The image (shown on the right) of the original NWA 7034 was photographed in 2012 by Carl Agee, University of New Mexico.

Discovery and naming
The meteorite was found in Rabt Sbayta, Ghredad Sabti region, Western Sahara, in the Sahara Desert in 2011, and was purchased in Morocco by a meteorite dealer who sold it to a collector in the United States, as Morocco does not have meteorite export control laws. Like all meteorites that are found in large numbers or sold at markets the name stands for the geographic region (Northwest Africa) and a number, which is given out consecutively. NWA 7034 carries the nickname "Black Beauty".

Description
NWA 7034 was originally described as a volcanic breccia that has a porphyritic appearance, consisting of plagioclase (andesine) and pyroxene (pigeonite and augite) phenocrysts that are up to 5 mm in diameter set in a fine grained groundmass. Accessory minerals include chlorapatite, chromite, goethite, ilmenite, magnetite, maghemite, alkali feldspar and pyrite. There are even some clasts present that are made of quenched magma. The groundmass is made from fine grained plagioclase, pyroxene, different oxide minerals, and traces of iron sulfides. The whole rock chemistry revealed that NWA 7034 has the highest water content ever measured in a Martian meteorite. The water might be derived from oceans that used to exist on Mars, but were still present when the volcanic rock, that would eventually become the meteorite, was erupted.
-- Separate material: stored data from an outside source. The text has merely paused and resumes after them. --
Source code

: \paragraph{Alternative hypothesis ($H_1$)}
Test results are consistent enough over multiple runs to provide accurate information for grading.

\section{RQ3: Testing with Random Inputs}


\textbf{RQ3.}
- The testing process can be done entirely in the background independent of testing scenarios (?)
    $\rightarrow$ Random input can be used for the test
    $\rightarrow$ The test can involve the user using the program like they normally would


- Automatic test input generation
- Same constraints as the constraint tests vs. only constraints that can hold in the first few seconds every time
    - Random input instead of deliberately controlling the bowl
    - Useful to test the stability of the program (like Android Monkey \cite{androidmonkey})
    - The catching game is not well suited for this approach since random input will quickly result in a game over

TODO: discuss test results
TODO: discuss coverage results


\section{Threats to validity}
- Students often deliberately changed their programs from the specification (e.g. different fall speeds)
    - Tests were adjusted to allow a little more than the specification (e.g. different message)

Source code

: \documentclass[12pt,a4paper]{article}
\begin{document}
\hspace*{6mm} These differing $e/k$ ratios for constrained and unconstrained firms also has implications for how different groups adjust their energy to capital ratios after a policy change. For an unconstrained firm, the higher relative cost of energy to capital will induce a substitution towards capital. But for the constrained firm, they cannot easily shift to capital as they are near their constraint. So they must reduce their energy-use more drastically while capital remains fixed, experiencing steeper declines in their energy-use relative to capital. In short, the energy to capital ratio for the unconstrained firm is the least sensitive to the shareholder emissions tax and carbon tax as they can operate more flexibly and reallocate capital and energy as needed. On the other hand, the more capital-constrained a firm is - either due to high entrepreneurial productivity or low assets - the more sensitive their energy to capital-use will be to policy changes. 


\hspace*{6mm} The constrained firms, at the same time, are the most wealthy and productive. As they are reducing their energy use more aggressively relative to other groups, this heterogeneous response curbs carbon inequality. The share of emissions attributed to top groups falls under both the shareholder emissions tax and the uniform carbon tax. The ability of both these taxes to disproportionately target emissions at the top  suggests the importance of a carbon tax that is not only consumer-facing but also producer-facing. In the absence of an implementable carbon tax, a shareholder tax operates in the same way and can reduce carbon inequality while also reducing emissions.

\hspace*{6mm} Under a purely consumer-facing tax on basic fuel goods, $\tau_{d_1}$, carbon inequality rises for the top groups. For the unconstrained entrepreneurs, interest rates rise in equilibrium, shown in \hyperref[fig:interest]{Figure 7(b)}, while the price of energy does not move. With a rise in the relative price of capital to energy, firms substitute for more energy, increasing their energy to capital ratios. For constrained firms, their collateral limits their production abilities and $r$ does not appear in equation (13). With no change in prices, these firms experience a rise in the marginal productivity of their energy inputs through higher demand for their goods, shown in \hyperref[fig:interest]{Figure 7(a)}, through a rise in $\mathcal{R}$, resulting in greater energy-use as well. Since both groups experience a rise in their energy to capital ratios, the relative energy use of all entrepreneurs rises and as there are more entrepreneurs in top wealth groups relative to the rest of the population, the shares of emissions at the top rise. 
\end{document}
The meteorite contains components as old as 4.42 ± 0.07 Ga (billion years), and was heated during the Amazonian period of Mars. It is the second oldest Martian meteorite known. However, a team of Japanese researchers who studied the meteorite concluded that water on Mars originated around 4.4 billion years ago.

Classification
NWA 7034 is the first Martian meteorite that is a breccia and does not fall in any of the known Martian meteorite groups (shergottite, nakhlite, chassignite and ALH 84001). NWA 7034 was classified as an ungrouped planetary achondrite until the Meteoritical Society approved the new designation "Martian (basaltic breccia)" in January 2013. The iron/manganese ratio is consistent with that of other Martian meteorites, but the oxygen isotopes do not correlate with a Martian origin. The change in oxygen isotope ratios could be explained by removal or addition of heavier or lighter isotopes, or by mixing with a mass with a different isotopic ratio. This could happen during aqueous alteration of the Martian crust. Another explanation would be an isotopic contamination of the Martian crust during impact brecciation.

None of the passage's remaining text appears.